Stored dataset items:
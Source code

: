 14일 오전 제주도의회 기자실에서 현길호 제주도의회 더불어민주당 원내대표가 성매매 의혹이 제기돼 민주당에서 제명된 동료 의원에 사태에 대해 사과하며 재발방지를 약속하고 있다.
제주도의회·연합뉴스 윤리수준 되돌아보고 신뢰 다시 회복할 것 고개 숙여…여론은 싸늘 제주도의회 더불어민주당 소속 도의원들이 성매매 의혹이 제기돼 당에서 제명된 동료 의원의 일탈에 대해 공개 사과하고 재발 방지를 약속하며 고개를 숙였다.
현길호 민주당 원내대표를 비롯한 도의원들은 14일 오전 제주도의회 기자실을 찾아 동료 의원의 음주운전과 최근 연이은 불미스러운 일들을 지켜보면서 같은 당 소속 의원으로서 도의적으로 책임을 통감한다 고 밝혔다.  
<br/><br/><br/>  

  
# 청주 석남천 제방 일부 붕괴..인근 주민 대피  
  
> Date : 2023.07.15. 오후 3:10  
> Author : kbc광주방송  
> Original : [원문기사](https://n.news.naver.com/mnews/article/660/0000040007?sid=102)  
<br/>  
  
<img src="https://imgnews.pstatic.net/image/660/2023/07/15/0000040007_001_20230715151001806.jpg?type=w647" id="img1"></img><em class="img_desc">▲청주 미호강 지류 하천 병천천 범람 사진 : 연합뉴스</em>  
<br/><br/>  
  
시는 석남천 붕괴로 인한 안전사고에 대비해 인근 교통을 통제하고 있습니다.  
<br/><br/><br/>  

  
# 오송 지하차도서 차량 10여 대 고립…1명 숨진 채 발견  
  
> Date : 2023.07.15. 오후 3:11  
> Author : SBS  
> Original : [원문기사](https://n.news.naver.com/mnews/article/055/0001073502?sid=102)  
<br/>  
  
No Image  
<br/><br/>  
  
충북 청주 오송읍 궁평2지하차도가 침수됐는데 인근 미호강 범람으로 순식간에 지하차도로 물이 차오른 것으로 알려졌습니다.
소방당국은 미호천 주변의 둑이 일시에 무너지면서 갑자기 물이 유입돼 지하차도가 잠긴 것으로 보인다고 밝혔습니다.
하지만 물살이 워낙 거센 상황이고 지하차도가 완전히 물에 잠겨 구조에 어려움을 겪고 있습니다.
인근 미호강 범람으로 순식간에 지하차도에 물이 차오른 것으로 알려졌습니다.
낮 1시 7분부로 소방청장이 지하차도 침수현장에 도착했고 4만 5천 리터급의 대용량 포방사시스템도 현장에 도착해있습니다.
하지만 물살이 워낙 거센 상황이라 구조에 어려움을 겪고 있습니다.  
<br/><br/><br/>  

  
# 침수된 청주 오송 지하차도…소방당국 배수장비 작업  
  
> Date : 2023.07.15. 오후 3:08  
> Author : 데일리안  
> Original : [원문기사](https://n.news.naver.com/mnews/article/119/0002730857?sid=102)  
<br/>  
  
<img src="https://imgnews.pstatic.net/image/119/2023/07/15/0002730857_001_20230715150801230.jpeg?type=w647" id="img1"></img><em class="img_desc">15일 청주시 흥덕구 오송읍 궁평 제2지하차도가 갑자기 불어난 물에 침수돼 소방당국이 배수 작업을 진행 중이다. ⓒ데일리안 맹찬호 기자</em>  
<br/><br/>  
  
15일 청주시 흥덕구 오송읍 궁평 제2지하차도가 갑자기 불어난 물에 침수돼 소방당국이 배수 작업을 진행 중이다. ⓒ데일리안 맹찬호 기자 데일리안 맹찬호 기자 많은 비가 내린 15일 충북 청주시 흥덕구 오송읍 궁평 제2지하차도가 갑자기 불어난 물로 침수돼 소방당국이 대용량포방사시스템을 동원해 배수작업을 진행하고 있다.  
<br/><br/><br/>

→ PROBLEM TO WORK ON: Count the lines above that contain the word "원문기사". Write only the number.

→ WORKED SOLUTION: 3